Much of the financial, business, political and economic strands of the plot lines were lost on me but that isn’t a criticism that’s just me. The ultimate unravelling of the actual crime was clever and well constructed. I had the sense of jig saw pieces falling into place. I think there were some attempts at humour to offer some light relief in what was quite a tense story but they may have lacked impact in translation. 

Ultimately I am confused by my own reaction to this book. I can’t assert definitely exactly how I feel about it which I am finding unnerving and unusual. Certainly its worthwhile and I’m glad I read it but I’m more comfortable with the likes of Jo Nesbo and Anne Holt.

Saturday, 13 May 2017

The Lost Book of the Grail - Charlie Lovett

Charlie Lovett? I love it!  The Lost Book of the Grail has been found, by me anyway! I actually entered a competition at Alma Books to win this novel and then the good people at Nudge sent me a copy to review. Some kind of karma? I don’t know but I was delighted.

This is a book for the bookish. An homage to all things bibliophilic. If anything shines through the entire volume it is the author’s love for books. Physical books, especially antiquarian books. And the enduring e-books/physical books debate continues loosely disguised within the narrative of this endearing story.

If you want a fast paced, swashbuckling mystery then look away, this book is not for you but if you like something thoughtful, populated by ordinary people living ordinary lives, slow paced yet meaningful then this is a novel to explore.

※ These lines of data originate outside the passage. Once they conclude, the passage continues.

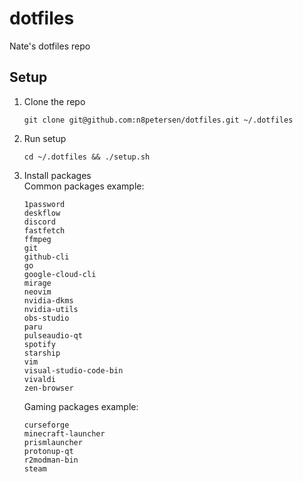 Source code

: # dotfiles
Nate's dotfiles repo  

## Setup
1. Clone the repo  
   ```
   git clone git@github.com:n8petersen/dotfiles.git ~/.dotfiles
   ```
3. Run setup  
   ```
   cd ~/.dotfiles && ./setup.sh
   ```
   
5. Install packages  
    Common packages example:
    ```
    1password
    deskflow
    discord
    fastfetch
    ffmpeg
    git
    github-cli
    go
    google-cloud-cli
    mirage
    neovim
    nvidia-dkms
    nvidia-utils
    obs-studio
    paru
    pulseaudio-qt
    spotify
    starship
    vim
    visual-studio-code-bin
    vivaldi
    zen-browser
    ```
    
    Gaming packages example:
    ```
    curseforge
    minecraft-launcher
    prismlauncher
    protonup-qt
    r2modman-bin
    steam
    ```

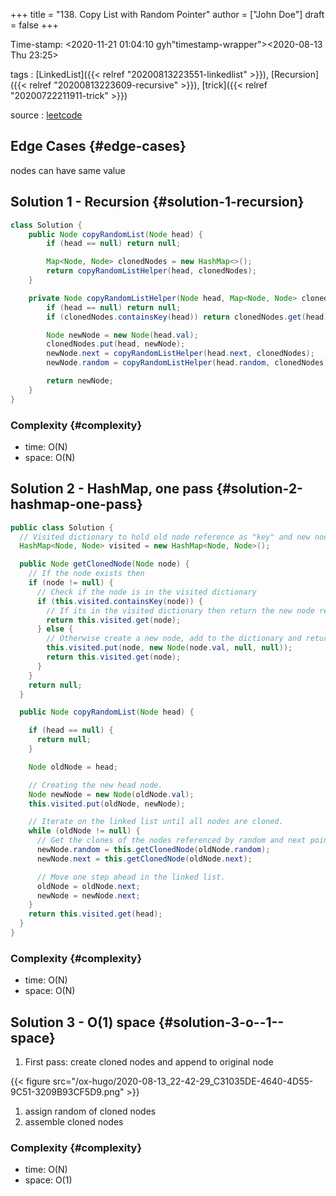 +++
title = "138. Copy List with Random Pointer"
author = ["John Doe"]
draft = false
+++

Time-stamp: <2020-11-21 01:04:10 gyh"timestamp-wrapper"><span class="timestamp">&lt;2020-08-13 Thu 23:25&gt;</span></span>

tags
: [LinkedList]({{< relref "20200813223551-linkedlist" >}}), [Recursion]({{< relref "20200813223609-recursive" >}}), [trick]({{< relref "20200722211911-trick" >}})

source
: [leetcode](https://leetcode.com/problems/copy-list-with-random-pointer/)


## Edge Cases {#edge-cases}

nodes can have same value


## Solution 1 - Recursion {#solution-1-recursion}

```java
class Solution {
    public Node copyRandomList(Node head) {
        if (head == null) return null;

        Map<Node, Node> clonedNodes = new HashMap<>();
        return copyRandomListHelper(head, clonedNodes);
    }

    private Node copyRandomListHelper(Node head, Map<Node, Node> clonedNodes) {
        if (head == null) return null;
        if (clonedNodes.containsKey(head)) return clonedNodes.get(head);

        Node newNode = new Node(head.val);
        clonedNodes.put(head, newNode);
        newNode.next = copyRandomListHelper(head.next, clonedNodes);
        newNode.random = copyRandomListHelper(head.random, clonedNodes);

        return newNode;
    }
}
```


### Complexity {#complexity}

-   time: O(N)
-   space: O(N)


## Solution 2 - HashMap, one pass {#solution-2-hashmap-one-pass}

```java
public class Solution {
  // Visited dictionary to hold old node reference as "key" and new node reference as the "value"
  HashMap<Node, Node> visited = new HashMap<Node, Node>();

  public Node getClonedNode(Node node) {
    // If the node exists then
    if (node != null) {
      // Check if the node is in the visited dictionary
      if (this.visited.containsKey(node)) {
        // If its in the visited dictionary then return the new node reference from the dictionary
        return this.visited.get(node);
      } else {
        // Otherwise create a new node, add to the dictionary and return it
        this.visited.put(node, new Node(node.val, null, null));
        return this.visited.get(node);
      }
    }
    return null;
  }

  public Node copyRandomList(Node head) {

    if (head == null) {
      return null;
    }

    Node oldNode = head;

    // Creating the new head node.
    Node newNode = new Node(oldNode.val);
    this.visited.put(oldNode, newNode);

    // Iterate on the linked list until all nodes are cloned.
    while (oldNode != null) {
      // Get the clones of the nodes referenced by random and next pointers.
      newNode.random = this.getClonedNode(oldNode.random);
      newNode.next = this.getClonedNode(oldNode.next);

      // Move one step ahead in the linked list.
      oldNode = oldNode.next;
      newNode = newNode.next;
    }
    return this.visited.get(head);
  }
}
```


### Complexity {#complexity}

-   time: O(N)
-   space: O(N)


## Solution 3 - O(1) space {#solution-3-o--1--space}

1.  First pass: create cloned nodes and append to original node

{{< figure src="/ox-hugo/2020-08-13_22-42-29_C31035DE-4640-4D55-9C51-3209B93CF5D9.png" >}}

1.  assign random of cloned nodes
2.  assemble cloned nodes


### Complexity {#complexity}

-   time: O(N)
-   space: O(1)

i love Arthur Prescott. He is so alarmingly ordinary as to be disarmingly quirky, possibly somewhere on the spectrum given the nature of some aspects of his behaviour and obsessions. One of those rare beings that has managed to eschew the digital age -  even mobile phones! His world is ordered, predictable. The mystery he seeks to solve has been with him most of his life.

A storyline that isn’t entirely unique - slightly older intellectual’s equilibrium is disturbed by younger person who eventually turns out to be a kindred spirit and also acceptably intellectual. But the writer almost uses the novel as a soap box for his thoughts and opinions on religious beliefs, legends, history, the fragile compatibility of old and new technologies and the appreciation of beauty.

The dual chronologies work well and puts the present into context as you read about the past. There is a thread of humour running throughout and for me friendship endures as a constant theme in this book. I found it a feel-good read with the ends pretty much nicely tied up. I guess to a degree it is a little saccharin but it works very well.

I love that Lovett uses an established fictional setting, Trollope’s Barchester and even giving some of his characters similar names.  It is a fitting tribute to the Barchester chronicles and allows a poetic licence that might not work within a real or actual cathedral city setting. 

If you’re a stickler for realism you may find some anomalies here but if you love to lose yourself in a fictional world where all things are possible this book will allow you to pass several absorbing hours.